* **Data records**:
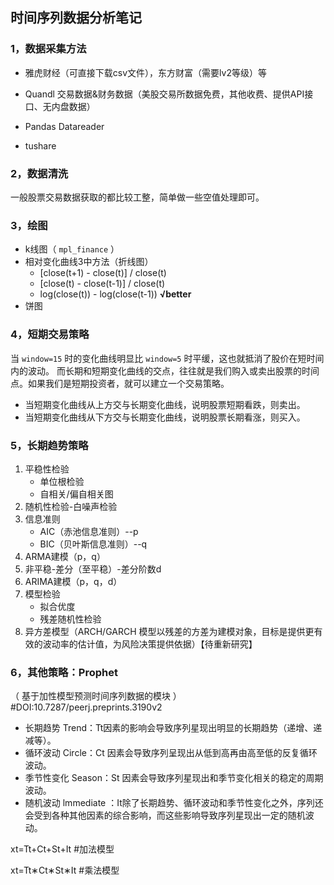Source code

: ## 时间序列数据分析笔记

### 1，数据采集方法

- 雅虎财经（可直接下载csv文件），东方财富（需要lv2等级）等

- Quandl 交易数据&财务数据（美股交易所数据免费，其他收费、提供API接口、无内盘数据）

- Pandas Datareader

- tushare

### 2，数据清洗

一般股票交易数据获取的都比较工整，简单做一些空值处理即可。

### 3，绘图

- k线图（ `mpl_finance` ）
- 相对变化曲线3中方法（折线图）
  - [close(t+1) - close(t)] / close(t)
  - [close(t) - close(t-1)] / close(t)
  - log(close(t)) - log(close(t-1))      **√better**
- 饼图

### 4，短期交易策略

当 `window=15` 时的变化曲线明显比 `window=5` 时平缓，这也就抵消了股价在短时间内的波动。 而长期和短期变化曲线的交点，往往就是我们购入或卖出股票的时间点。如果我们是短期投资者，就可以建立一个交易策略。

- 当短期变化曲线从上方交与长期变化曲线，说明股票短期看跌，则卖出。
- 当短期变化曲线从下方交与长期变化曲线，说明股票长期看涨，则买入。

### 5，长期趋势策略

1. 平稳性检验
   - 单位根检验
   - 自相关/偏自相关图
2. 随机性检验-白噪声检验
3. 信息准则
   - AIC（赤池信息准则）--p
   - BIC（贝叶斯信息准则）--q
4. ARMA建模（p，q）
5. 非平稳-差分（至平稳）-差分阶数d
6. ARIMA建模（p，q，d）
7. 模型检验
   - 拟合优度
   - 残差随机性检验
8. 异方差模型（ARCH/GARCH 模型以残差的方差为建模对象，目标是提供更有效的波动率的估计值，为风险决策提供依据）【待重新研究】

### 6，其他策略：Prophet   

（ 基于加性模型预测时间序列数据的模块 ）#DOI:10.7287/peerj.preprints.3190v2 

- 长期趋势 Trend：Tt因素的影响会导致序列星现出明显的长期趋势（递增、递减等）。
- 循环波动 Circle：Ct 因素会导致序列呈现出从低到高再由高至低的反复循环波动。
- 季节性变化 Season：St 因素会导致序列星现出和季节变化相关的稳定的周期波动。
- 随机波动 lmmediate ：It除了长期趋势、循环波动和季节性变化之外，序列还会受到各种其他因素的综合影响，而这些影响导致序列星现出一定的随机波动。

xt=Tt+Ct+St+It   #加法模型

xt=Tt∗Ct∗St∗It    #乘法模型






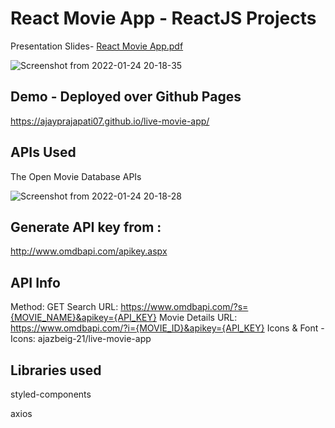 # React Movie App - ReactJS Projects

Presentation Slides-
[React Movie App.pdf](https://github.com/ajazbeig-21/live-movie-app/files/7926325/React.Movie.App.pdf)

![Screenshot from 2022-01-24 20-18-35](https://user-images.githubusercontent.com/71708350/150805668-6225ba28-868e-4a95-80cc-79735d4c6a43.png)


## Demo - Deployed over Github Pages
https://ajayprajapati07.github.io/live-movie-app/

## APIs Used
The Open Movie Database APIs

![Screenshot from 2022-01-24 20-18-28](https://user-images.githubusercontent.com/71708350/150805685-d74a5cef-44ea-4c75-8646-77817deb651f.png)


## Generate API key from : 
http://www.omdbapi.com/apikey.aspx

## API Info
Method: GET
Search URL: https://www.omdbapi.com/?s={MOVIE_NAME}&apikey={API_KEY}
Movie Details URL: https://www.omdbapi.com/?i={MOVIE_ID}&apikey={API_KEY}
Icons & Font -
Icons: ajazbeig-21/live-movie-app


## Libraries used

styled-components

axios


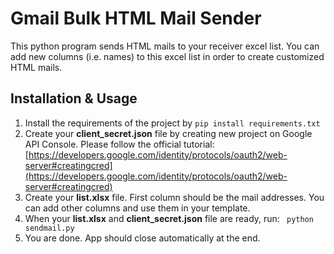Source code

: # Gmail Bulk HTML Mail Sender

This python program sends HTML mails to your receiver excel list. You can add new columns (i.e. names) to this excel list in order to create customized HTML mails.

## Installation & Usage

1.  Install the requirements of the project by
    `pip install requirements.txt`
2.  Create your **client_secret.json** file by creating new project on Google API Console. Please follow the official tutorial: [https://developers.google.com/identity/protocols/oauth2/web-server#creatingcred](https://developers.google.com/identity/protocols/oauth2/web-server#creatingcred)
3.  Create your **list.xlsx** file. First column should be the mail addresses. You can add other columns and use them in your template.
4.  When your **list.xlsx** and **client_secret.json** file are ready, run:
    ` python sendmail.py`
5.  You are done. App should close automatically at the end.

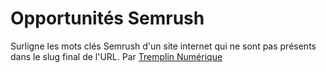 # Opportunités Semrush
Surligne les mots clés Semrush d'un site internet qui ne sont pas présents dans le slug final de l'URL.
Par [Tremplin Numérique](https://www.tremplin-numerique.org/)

* **Your assignment**: Count every line of the records above in which the string "omdbapi" appears. The number alone is to be given.

* **Response area**: 3